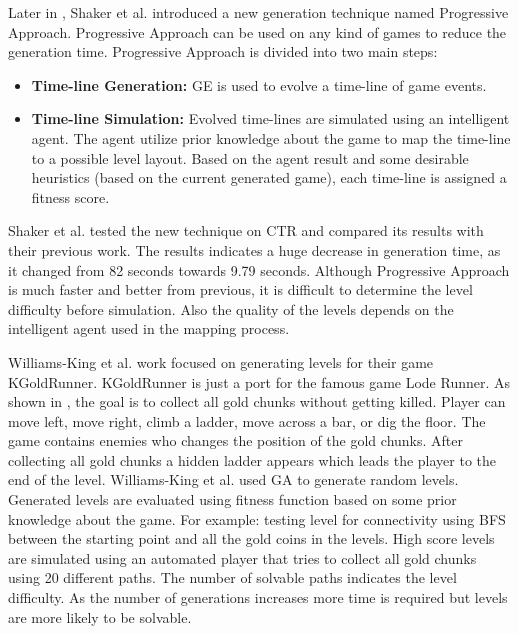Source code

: Later in \cite{ctrProgressiveApproach}, Shaker et al. introduced a new generation technique named Progressive Approach. Progressive Approach can be used on any kind of games to reduce the generation time. Progressive Approach is divided into two main steps:
\begin{itemize} \itemsep0pt \parskip0pt 
	\item \textbf{Time-line Generation:} GE is used to evolve a time-line of game events.
	\item \textbf{Time-line Simulation:} Evolved time-lines are simulated using an intelligent agent. The agent utilize prior knowledge about the game to map the time-line to a possible level layout. Based on the agent result and some desirable heuristics (based on the current generated game), each time-line is assigned a fitness score.
\end{itemize}
Shaker et al. tested the new technique on CTR and compared its results with their previous work\cite{ctrSimulationApproach}. The results indicates a huge decrease in generation time, as it changed from 82 seconds towards 9.79 seconds. Although Progressive Approach is much faster and better from previous, it is difficult to determine the level difficulty before simulation. Also the quality of the levels depends on the intelligent agent used in the mapping process.\\\par


Williams-King et al.\cite{kgrAutomaticGeneration} work focused on generating levels for their game KGoldRunner. KGoldRunner is just a port for the famous game Lode Runner\cite{lodeRunner}. As shown in , the goal is to collect all gold chunks without getting killed. Player can move left, move right, climb a ladder, move across a bar, or dig the floor. The game contains enemies who changes the position of the gold chunks. After collecting all gold chunks a hidden ladder appears which leads the player to the end of the level. Williams-King et al. used GA to generate random levels. Generated levels are evaluated using fitness function based on some prior knowledge about the game. For example: testing level for connectivity using BFS between the starting point and all the gold coins in the levels. High score levels are simulated using an automated player that tries to collect all gold chunks using 20 different paths. The number of solvable paths indicates the level difficulty. As the number of generations increases more time is required but levels are more likely to be solvable.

== What is being asked ==
What is needed is the listing above, repeated verbatim, without its images.

== Problem solution ==
Source code

: Later in \cite{ctrProgressiveApproach}, Shaker et al. introduced a new generation technique named Progressive Approach. Progressive Approach can be used on any kind of games to reduce the generation time. Progressive Approach is divided into two main steps:
\begin{itemize} \itemsep0pt \parskip0pt 
	\item \textbf{Time-line Generation:} GE is used to evolve a time-line of game events.
	\item \textbf{Time-line Simulation:} Evolved time-lines are simulated using an intelligent agent. The agent utilize prior knowledge about the game to map the time-line to a possible level layout. Based on the agent result and some desirable heuristics (based on the current generated game), each time-line is assigned a fitness score.
\end{itemize}
Shaker et al. tested the new technique on CTR and compared its results with their previous work\cite{ctrSimulationApproach}. The results indicates a huge decrease in generation time, as it changed from 82 seconds towards 9.79 seconds. Although Progressive Approach is much faster and better from previous, it is difficult to determine the level difficulty before simulation. Also the quality of the levels depends on the intelligent agent used in the mapping process.\\\par


Williams-King et al.\cite{kgrAutomaticGeneration} work focused on generating levels for their game KGoldRunner. KGoldRunner is just a port for the famous game Lode Runner\cite{lodeRunner}. As shown in , the goal is to collect all gold chunks without getting killed. Player can move left, move right, climb a ladder, move across a bar, or dig the floor. The game contains enemies who changes the position of the gold chunks. After collecting all gold chunks a hidden ladder appears which leads the player to the end of the level. Williams-King et al. used GA to generate random levels. Generated levels are evaluated using fitness function based on some prior knowledge about the game. For example: testing level for connectivity using BFS between the starting point and all the gold coins in the levels. High score levels are simulated using an automated player that tries to collect all gold chunks using 20 different paths. The number of solvable paths indicates the level difficulty. As the number of generations increases more time is required but levels are more likely to be solvable.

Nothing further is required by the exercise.